Era meio-dia da última sexta-feira quando o estudante Bruno Ricardo Dias passou assoviando por entre as mesas da praça de alimentação do Shopping Estação, em Curitiba. Em princípio, seu almoço seria uma fatia de pizza de lombo, outra de mussarela e um copo de refrigerante, cheio até a boca. Mas a refeição teve como acompanhamento-surpresa o choro "Guaracy", de Altamiro Carrilho. Onze flautistas alunos da 28.ª Oficina de Música de Curitiba foram responsáveis pelo feito, que fez parar dezenas de curiosos, atrasou pedidos de pratos e deu nova cara ao espaço por cerca de meia hora.
As "invasões" proporcionadas pelo evento, que começou há 20 dias e se encerra às 20h30 deste domingo com o show do violinista Antônio Nóbrega, no Teatro Guaíra, ocorreram por diversos espaços da cidade e foram o diferencial desta edição.
Quem também parou para ver os jovens músicos comandados pelo professor Antônio Rocha foi Cléia Araújo, que cuidava de seu filho no carrinho de bebê enquanto o marido Gilmar se equilibrava na ponta dos pés para fotografar. "Foi uma ótima surpresa", disse a curitibana.
Durante a apresentação, era possível observar clientes virando as cadeiras e bandejas na direção dos músicos para acompanhar melhor o que viam e ouviam; e crianças dançando à sua maneira ao redor do grupo de flautistas, já à vontade.
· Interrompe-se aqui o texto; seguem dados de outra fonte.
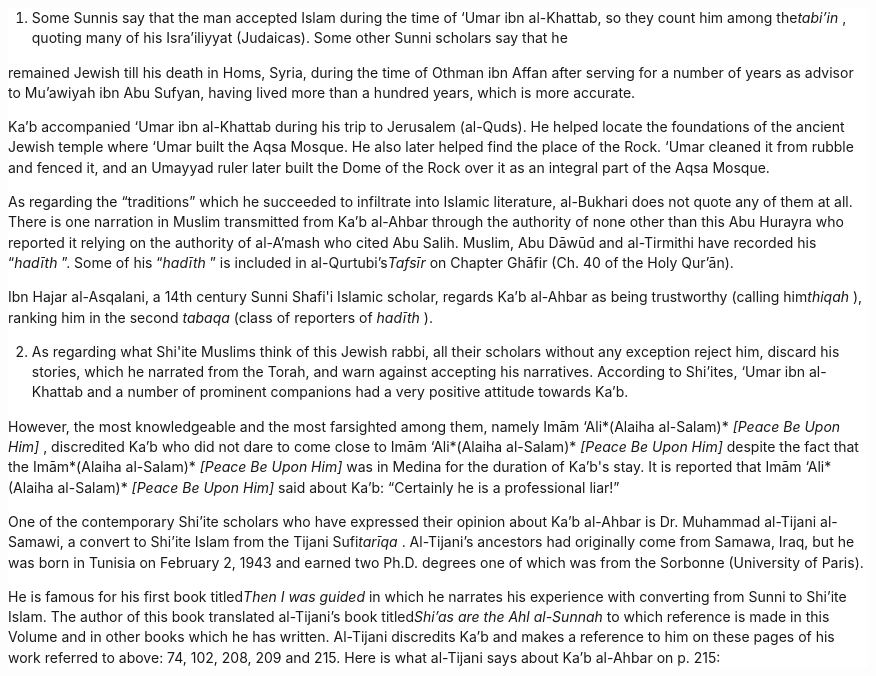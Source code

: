 1. Some Sunnis say that the man accepted Islam during the time of ‘Umar
ibn al-Khattab, so they count him among the*tabi’in* , quoting many of
his Isra’iliyyat (Judaicas). Some other Sunni scholars say that he

remained Jewish till his death in Homs, Syria, during the time of Othman
ibn Affan after serving for a number of years as advisor to Mu’awiyah
ibn Abu Sufyan, having lived more than a hundred years, which is more
accurate.

Ka’b accompanied ‘Umar ibn al-Khattab during his trip to Jerusalem
(al-Quds). He helped locate the foundations of the ancient Jewish temple
where ‘Umar built the Aqsa Mosque. He also later helped find the place
of the Rock. ‘Umar cleaned it from rubble and fenced it, and an Umayyad
ruler later built the Dome of the Rock over it as an integral part of
the Aqsa Mosque.

As regarding the “traditions” which he succeeded to infiltrate into
Islamic literature, al-Bukhari does not quote any of them at all. There
is one narration in Muslim transmitted from Ka’b al-Ahbar through the
authority of none other than this Abu Hurayra who reported it relying on
the authority of al-A’mash who cited Abu Salih. Muslim, Abu Dāwūd and
al-Tirmithi have recorded his “*hadīth* ”. Some of his “*hadīth* ” is
included in al-Qurtubi’s*Tafsīr* on Chapter Ghāfir (Ch. 40 of the Holy
Qur’ān).

Ibn Hajar al-Asqalani, a 14th century Sunni Shafi'i Islamic scholar,
regards Ka’b al-Ahbar as being trustworthy (calling him*thiqah* ),
ranking him in the second *tabaqa* (class of reporters of *hadīth* ).

2. As regarding what Shi'ite Muslims think of this Jewish rabbi, all
their scholars without any exception reject him, discard his stories,
which he narrated from the Torah, and warn against accepting his
narratives. According to Shi’ites, ‘Umar ibn al-Khattab and a number of
prominent companions had a very positive attitude towards Ka’b.

However, the most knowledgeable and the most farsighted among them,
namely Imām ‘Ali*(Alaiha al-Salam)* *[Peace Be Upon Him]* , discredited
Ka’b who did not dare to come close to Imām ‘Ali*(Alaiha al-Salam)*
*[Peace Be Upon Him]* despite the fact that the Imām*(Alaiha al-Salam)*
*[Peace Be Upon Him]* was in Medina for the duration of Ka’b's stay. It
is reported that Imām ‘Ali*(Alaiha al-Salam)* *[Peace Be Upon Him]* said
about Ka’b: “Certainly he is a professional liar!”

One of the contemporary Shi’ite scholars who have expressed their
opinion about Ka’b al-Ahbar is Dr. Muhammad al-Tijani al-Samawi, a
convert to Shi’ite Islam from the Tijani Sufi*tarīqa* . Al-Tijani’s
ancestors had originally come from Samawa, Iraq, but he was born in
Tunisia on February 2, 1943 and earned two Ph.D. degrees one of which
was from the Sorbonne (University of Paris).

He is famous for his first book titled*Then I was guided* in which he
narrates his experience with converting from Sunni to Shi’ite Islam. The
author of this book translated al-Tijani’s book titled*Shi’as are the
Ahl al-Sunnah* to which reference is made in this Volume and in other
books which he has written. Al-Tijani discredits Ka’b and makes a
reference to him on these pages of his work referred to above: 74, 102,
208, 209 and 215. Here is what al-Tijani says about Ka’b al-Ahbar on p.
215:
"O clima fica ótimo. Isso atraiu a atenção das pessoas", comenta a analista de marketing do shopping, Ellen Winiarski, também com sua máquina fotográfica em punho.
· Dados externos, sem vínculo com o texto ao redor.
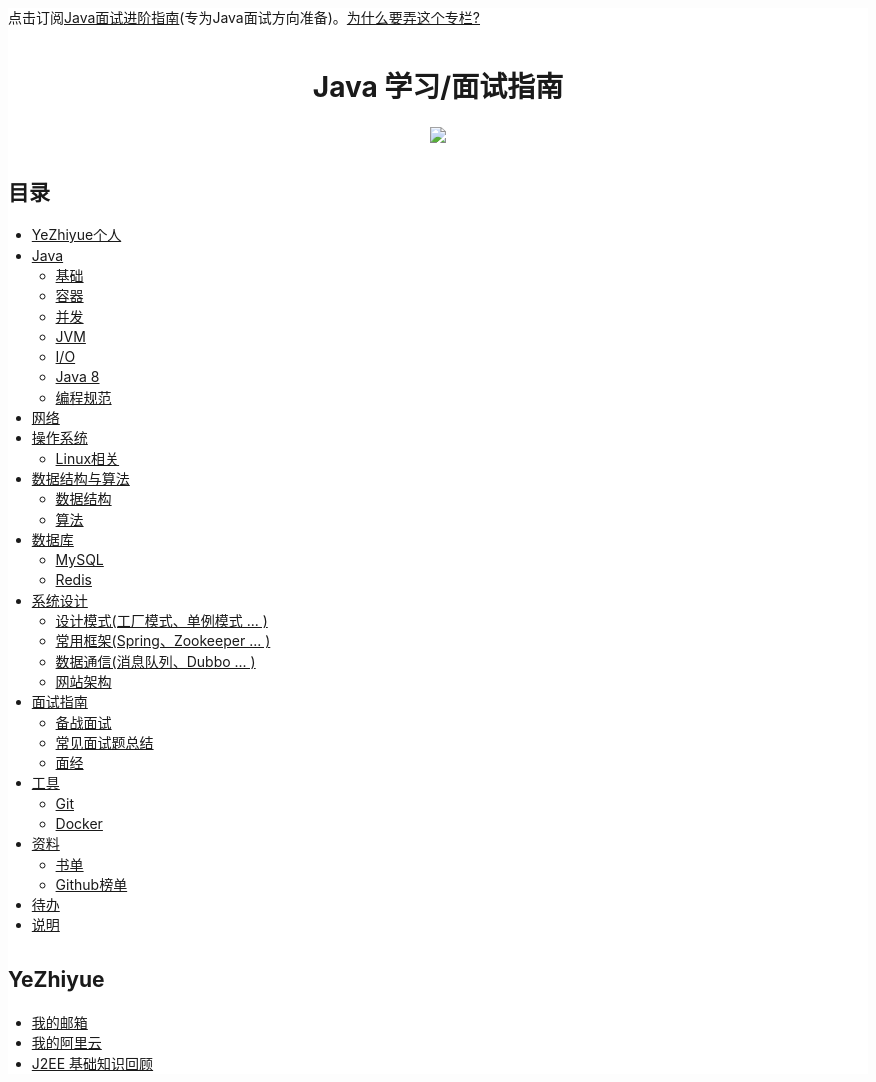点击订阅[Java面试进阶指南](https://xiaozhuanlan.com/javainterview?rel=javaguide)(专为Java面试方向准备)。[为什么要弄这个专栏?](https://shimo.im/./9BJjNsNg7S4dCnz3/)

<h1 align="center">Java 学习/面试指南</h1>
<p align="center">
<a href="https://gitee.com/YeZhiyueGitee/JavaGuide" target="_blank">
	<img src="https://my-blog-to-use.oss-cn-beijing.aliyuncs.com/2019-3/logo.jpg"/>
</a>

## 目录

- [YeZhiyue个人](#YeZhiyue)
- [Java](#java)
    - [基础](#基础)
    - [容器](#容器)
    - [并发](#并发)
    - [JVM](#jvm)
    - [I/O](#io)
    - [Java 8](#java-8)
    - [编程规范](#编程规范)
- [网络](#网络)
- [操作系统](#操作系统)
    - [Linux相关](#linux相关)
- [数据结构与算法](#数据结构与算法)
    - [数据结构](#数据结构)
    - [算法](#算法)
- [数据库](#数据库)
    - [MySQL](#mysql)
    - [Redis](#redis)
- [系统设计](#系统设计)
    - [设计模式(工厂模式、单例模式 ... )](#设计模式)
    - [常用框架(Spring、Zookeeper ... )](#常用框架)
    - [数据通信(消息队列、Dubbo ... )](#数据通信)
    - [网站架构](#网站架构)
- [面试指南](#面试指南)
    - [备战面试](#备战面试)
    - [常见面试题总结](#常见面试题总结)
    - [面经](#面经)
- [工具](#工具)
    - [Git](#git)
    - [Docker](#Docker)
- [资料](#资料)
    - [书单](#书单)
    - [Github榜单](#Github榜单)
- [待办](#待办)
- [说明](#说明)

## YeZhiyue

* [我的邮箱](yezhiyue/我的阿里云/我的邮箱.md)
* [我的阿里云](yezhiyue/我的阿里云/aliyun.md)
* [J2EE 基础知识回顾](java/J2EE基础知识.md)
E, além dos chorinhos da hora do almoço obras de Pedro Gaudino e Pixinguinha também foram "servidas" no Estação , houve despachos ao som de Mozart no saguão da prefeitura municipal, no último dia 20. Comandados pelo trompetista francês Pierre Dutot, cerca de 15 músicos tocaram obras eruditas por 40 minutos. Funcionários largaram carimbos e notas para aplaudir. E até o prefeito Beto Richa apareceu.
E, quem diria, cerca de 120 idosos da comunidade nipônica se depararam com músicas brasileiras no último dia 24, tocadas ao som de cavaquinho e violão. O concerto de Julião Boêmio e Vinícius Chamorro ocorreu no Clube Nikkei, no bairro Uberaba.
"Contamos as histórias das músicas, o que foi engraçado. Os japoneses aplaudiram de pé, se divertiram e depois nos convidaram para almoçar comidas típicas", disse Julião, também professor da oficina. Os idosos da casa de repouso Valdemiro Darem também se encontraram com a música. Desta vez a erudita, que saiu das flautas de alunos do evento no último dia 20.
Música na lanchonete
Até quando não acontece em sua forma tradicional, seja em concertos ou em salas de aula, o evento é celebrado. Tome o caso de Vanessa Silva, há quatro meses funcionária da lanchonete da Universidade Tecnológica Federal do Paraná (UTFPR) o "quartel-general" da oficina. Vanessa comemora as reuniões improvisadas de músicos no local, que deixam mais agradável seu lavar diário de copos e pratos. "Agora há pouco, tinha um pessoal com sanfonas aqui!", vibra a curitibana, usando luvas amarelas. Sem medo, ela revela o contraste entre os alunos de Ciências Exatas que comumente frequentam o espaço e estes de agora, que circulam com instrumentos às costas e músicas na cabeça. "Os de sempre têm cara fechada e não conversam. Agora, o clima é outro."
Clima propício também encontrou o artista plástico Marco de Curitiba. O curitibano aproveitou a oficina para divulgar seu material de trabalho: camisetas com motivos musicais. "Essa minha ligação com a música foi o que me estimulou a criar mais", diz o artista, que há 20 anos acompanha os passos da oficina. E até chegou a fazer aulas de coral, certa vez. "Não sou leigo, não", avisa. Parece mesmo que ninguém é leigo em música em Curitiba no mês de janeiro.